Because technology is not a tool that teachers are required to use and statistics is often a topic not all teachers are expected to teach, there was a wide range of prior experiences of those who enrolled in the courses. The opportunities for participants to differentiate their learning opportunities based on their experiences and interests was important for personalizing the course and making the material relevant and meaningful. All three courses engaged teachers with technology tools to explore tasks in mathematics and statistics. We were able to successfully provide content-focused experiences using easy-to-use free online technology tools (e.g., GeoGebra, Desmos, Google Sheets, CODAP, Gapminder) that engaged teachers in doing mathematics and statistics that was likely different from tasks used in their classroom practices. Teachers discussed learning about these new tools with others in the course and reported using these tools and tasks in their classroom with their own students. Thus, these course activities were highly job-connected and showed promise for sustained impact on teachers’ domain of practice.

We also found evidence of the effectiveness of frameworks to guide course development and to support participants in applying what they learned to their own contexts (i.e., job-connected). The framework for using technology (Fig. 7) was designed to go beyond the specifics of a particular tool to consider general features teachers may want to consider when choosing and using technology in mathematics classrooms. For teachers of statistics, the SASI framework (Fig. 8) was useful to them when considering tasks and the ways students were reasoning about those tasks when implemented.

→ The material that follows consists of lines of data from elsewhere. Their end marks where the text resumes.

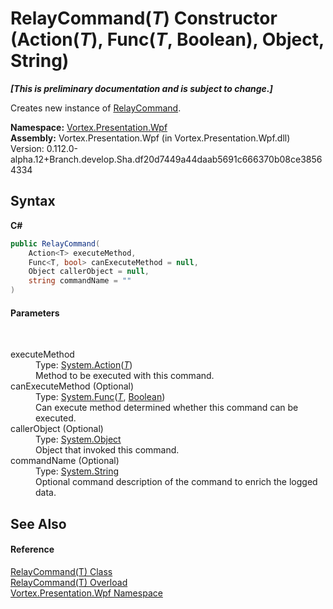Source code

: # RelayCommand(*T*) Constructor (Action(*T*), Func(*T*, Boolean), Object, String)
 _**\[This is preliminary documentation and is subject to change.\]**_

Creates new instance of <a href="T_Vortex_Presentation_Wpf_RelayCommand.md">RelayCommand</a>.

**Namespace:**&nbsp;<a href="N_Vortex_Presentation_Wpf.md">Vortex.Presentation.Wpf</a><br />**Assembly:**&nbsp;Vortex.Presentation.Wpf (in Vortex.Presentation.Wpf.dll) Version: 0.112.0-alpha.12+Branch.develop.Sha.df20d7449a44daab5691c666370b08ce38564334

## Syntax

**C#**<br />
``` C#
public RelayCommand(
	Action<T> executeMethod,
	Func<T, bool> canExecuteMethod = null,
	Object callerObject = null,
	string commandName = ""
)
```


#### Parameters
&nbsp;<dl><dt>executeMethod</dt><dd>Type: <a href="https://docs.microsoft.com/dotnet/api/system.action-1" target="_blank">System.Action</a>(<a href="T_Vortex_Presentation_Wpf_RelayCommand_1.md">*T*</a>)<br />Method to be executed with this command.</dd><dt>canExecuteMethod (Optional)</dt><dd>Type: <a href="https://docs.microsoft.com/dotnet/api/system.func-2" target="_blank">System.Func</a>(<a href="T_Vortex_Presentation_Wpf_RelayCommand_1.md">*T*</a>, <a href="https://docs.microsoft.com/dotnet/api/system.boolean" target="_blank">Boolean</a>)<br />Can execute method determined whether this command can be executed.</dd><dt>callerObject (Optional)</dt><dd>Type: <a href="https://docs.microsoft.com/dotnet/api/system.object" target="_blank">System.Object</a><br />Object that invoked this command.</dd><dt>commandName (Optional)</dt><dd>Type: <a href="https://docs.microsoft.com/dotnet/api/system.string" target="_blank">System.String</a><br />Optional command description of the command to enrich the logged data.</dd></dl>

## See Also


#### Reference
<a href="T_Vortex_Presentation_Wpf_RelayCommand_1.md">RelayCommand(T) Class</a><br /><a href="Overload_Vortex_Presentation_Wpf_RelayCommand_1__ctor.md">RelayCommand(T) Overload</a><br /><a href="N_Vortex_Presentation_Wpf.md">Vortex.Presentation.Wpf Namespace</a><br />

Overall, the three MOOC-Eds were successful in allowing two experienced mathematics teacher educators to design engaging experiences for teachers that have shown to have positive impacts on their beliefs, perspectives and practices in teaching mathematics and statistics. Scaling up professional development for teachers requires much more than simply transforming typical in-person experiences into online videos and readings. By grounding our design in an interconnected model of professional growth that has informed the field of teacher learning for almost two decades, and using best practices from mathematics teacher education and design principles for online teacher engagement, we established a large-scale professional development that engaged and impacted teachers from around the world.